Lo aspettavano nei bagni, lo spintonavano, lo umiliavano davanti a tutti.
A casa, i genitori hanno capito subito che qualcosa non andava: quel figlio che amava sorridere tornava spaventato, chiuso in sé stesso. Hanno chiesto aiuto agli insegnanti. Ma in cambio hanno ricevuto solo porte chiuse, sguardi bassi, giustificazioni. “La scuola non ci ha mai ascoltato”, ripetono oggi Giuseppe e Simonetta, con la voce rotta dal dolore.
Paolo ha resistito a lungo. Ma mercoledì scorso non ce l’ha fatta più. Il padre lo chiamava perché stava facendo tardi. Ma Paolo aveva già deciso che quel giorno a scuola non ci sarebbe andato.
Oggi, però, i compagni di classe — come riporta il Corriere della Sera — arrivano a dire: “Non abbiamo fatto niente”. Mentre la dirigente nega responsabilità e sostiene: "Siamo tutti scossi, sia come corpo docente, sia ovviamente tutti gli studenti. E quel che dispiace è vedere raccontato l'accaduto in un contesto in cui si è fatto di tutto per arginare il disagio, in cui per questo da anni vinciamo premi."

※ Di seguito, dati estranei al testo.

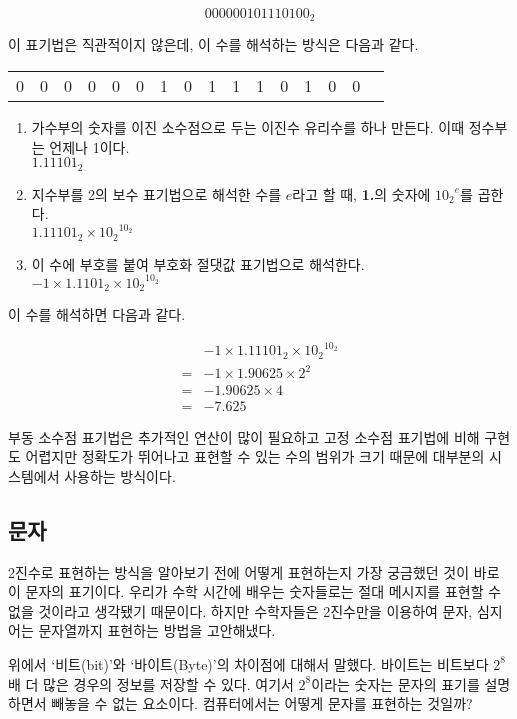 \documentclass{article}
\begin{document}
$$
0 0000010 1110100_2
$$

이 표기법은 직관적이지 않은데, 이 수를 해석하는 방식은 다음과 같다.

\begin{center}
    \begin{tabular}{c|ccccccc|cccccccc}
        0 & 0 & 0 & 0 & 0 & 0 & 1 & 0 & 1 & 1 & 1 & 0 & 1 & 0 & 0
    \end{tabular}
\end{center}

\begin{enumerate}
    \item 가수부의 숫자를 이진 소수점으로 두는 이진수 유리수를 하나 만든다. 이때 정수부는 언제나 1이다. \\
          $1.11101_2$
    \item 지수부를 2의 보수 표기법으로 해석한 수를 $e$라고 할 때, \textbf{1.}의 숫자에 ${10_2}^e$를 곱한다. \\
          $1.11101_2 \times {10_2}^{10_2}$
    \item 이 수에 부호를 붙여 부호화 절댓값 표기법으로 해석한다. \\
          $-1 \times 1.1101_2 \times {10_2}^{10_2}$
\end{enumerate}

이 수를 해석하면 다음과 같다.

$$
\begin{aligned}
     & -1 \times 1.11101_2 \times {10_2}^{10_2} \\
    =& -1 \times 1.90625 \times 2^2 \\
    =& -1.90625 \times 4 \\
    =& -7.625
\end{aligned}
$$

부동 소수점 표기법은 추가적인 연산이 많이 필요하고 고정 소수점 표기법에 비해 구현도 어렵지만
정확도가 뛰어나고 표현할 수 있는 수의 범위가 크기 때문에
대부분의 시스템에서 사용하는 방식이다.

\subsection{문자}

2진수로 표현하는 방식을 알아보기 전에 어떻게 표현하는지 가장 궁금했던 것이 바로 이 문자의
표기이다. 우리가 수학 시간에 배우는 숫자들로는 절대 메시지를 표현할 수 없을 것이라고 생각됐기
때문이다. 하지만 수학자들은 2진수만을 이용하여 문자, 심지어는 문자열까지 표현하는 방법을
고안해냈다.

위에서 `비트(bit)'와 `바이트(Byte)'의 차이점에 대해서 말했다. 바이트는 비트보다 $2^8$배 더
많은 경우의 정보를 저장할 수 있다. 여기서 $2^8$이라는 숫자는 문자의 표기를 설명하면서 빼놓을
수 없는 요소이다. 컴퓨터에서는 어떻게 문자를 표현하는 것일까?
\end{document}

Ecco, vincono premi loro. E sono tutti scossi. Infatti Paolo era amato e benvoluto da tutti. Talmente benvoluto che al suo funerale si è presentato un solo compagno. UNO. Nel cimitero dove riposa non ci sono biglietti o fiori lasciati dai suoi coetanei. Niente.
Questo è l’altro volto del bullismo: non ci sono solo quelli che offendono. Ci sono anche i silenzi. Quelli che voltano lo sguardo, che fingono di non vedere, che non hanno il coraggio di schierarsi. È così che i bulli diventano più forti. È così che chi subisce si sente sempre più solo. È così che le vittime un giorno decidono di mollare.
E allora, a voi che oggi vi dichiarate “innocenti”: dov’eravate quando Paolo era vivo? Quando cercava disperatamente una mano tesa, un insegnante che lo ascoltasse? Ma come osate rendere simili dichiarazioni. Neppure avete avuto il coraggio di presentarvi al suo funerale.
Paolo non è arrivato a quel gesto soltanto per gli insulti. È stato tradito dall’indifferenza. Dalla superficialità di chi ha scelto di non vedere. Dal silenzio di una scuola che avrebbe dovuto proteggerlo. Da una società che continua a minimizzare, a dire che “sono solo ragazzi”.
Paolo è il simbolo di un fallimento collettivo. Dell’incapacità di proteggere i più fragili. Di un silenzio colpevole.
La sua famiglia — i genitori Giuseppe e Simonetta, il fratello Ivan — oggi chiedono solo una cosa: che questa storia non venga dimenticata. Che Paolo non diventi l’ennesima ombra persa nel silenzio generale.
Perché ogni volta che accade, non è solo un ragazzo a spegnersi. Ma un pezzo della nostra umanità.